● EXCERPTED RECORDS
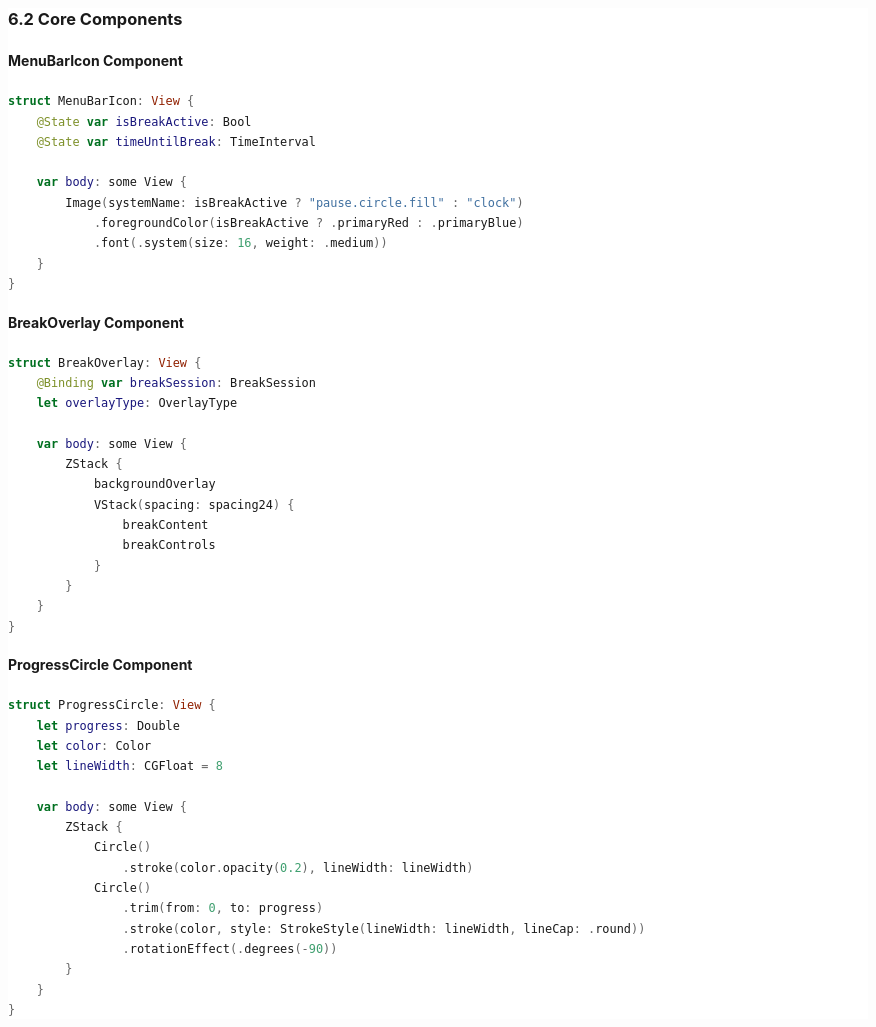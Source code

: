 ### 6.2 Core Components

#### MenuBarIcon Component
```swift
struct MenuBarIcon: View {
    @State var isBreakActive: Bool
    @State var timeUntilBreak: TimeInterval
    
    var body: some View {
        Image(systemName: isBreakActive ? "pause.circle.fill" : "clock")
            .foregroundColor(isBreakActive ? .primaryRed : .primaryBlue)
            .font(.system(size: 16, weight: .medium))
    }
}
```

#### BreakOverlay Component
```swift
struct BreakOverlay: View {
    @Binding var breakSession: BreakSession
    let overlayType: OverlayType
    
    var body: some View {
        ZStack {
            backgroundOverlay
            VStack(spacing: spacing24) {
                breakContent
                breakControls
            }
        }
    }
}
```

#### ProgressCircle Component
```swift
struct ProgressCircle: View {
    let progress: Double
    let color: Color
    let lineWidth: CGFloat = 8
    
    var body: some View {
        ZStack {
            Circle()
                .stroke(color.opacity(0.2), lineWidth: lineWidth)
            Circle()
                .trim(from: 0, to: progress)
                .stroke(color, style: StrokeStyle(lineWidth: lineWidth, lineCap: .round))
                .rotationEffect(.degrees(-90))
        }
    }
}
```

● AIM OF THE EXERCISE
Your answer should be an exact copy of the records above, with no pictures in it.

● REPLY
Source code

: ### 6.2 Core Components

#### MenuBarIcon Component
```swift
struct MenuBarIcon: View {
    @State var isBreakActive: Bool
    @State var timeUntilBreak: TimeInterval
    
    var body: some View {
        Image(systemName: isBreakActive ? "pause.circle.fill" : "clock")
            .foregroundColor(isBreakActive ? .primaryRed : .primaryBlue)
            .font(.system(size: 16, weight: .medium))
    }
}
```

#### BreakOverlay Component
```swift
struct BreakOverlay: View {
    @Binding var breakSession: BreakSession
    let overlayType: OverlayType
    
    var body: some View {
        ZStack {
            backgroundOverlay
            VStack(spacing: spacing24) {
                breakContent
                breakControls
            }
        }
    }
}
```

#### ProgressCircle Component
```swift
struct ProgressCircle: View {
    let progress: Double
    let color: Color
    let lineWidth: CGFloat = 8
    
    var body: some View {
        ZStack {
            Circle()
                .stroke(color.opacity(0.2), lineWidth: lineWidth)
            Circle()
                .trim(from: 0, to: progress)
                .stroke(color, style: StrokeStyle(lineWidth: lineWidth, lineCap: .round))
                .rotationEffect(.degrees(-90))
        }
    }
}
```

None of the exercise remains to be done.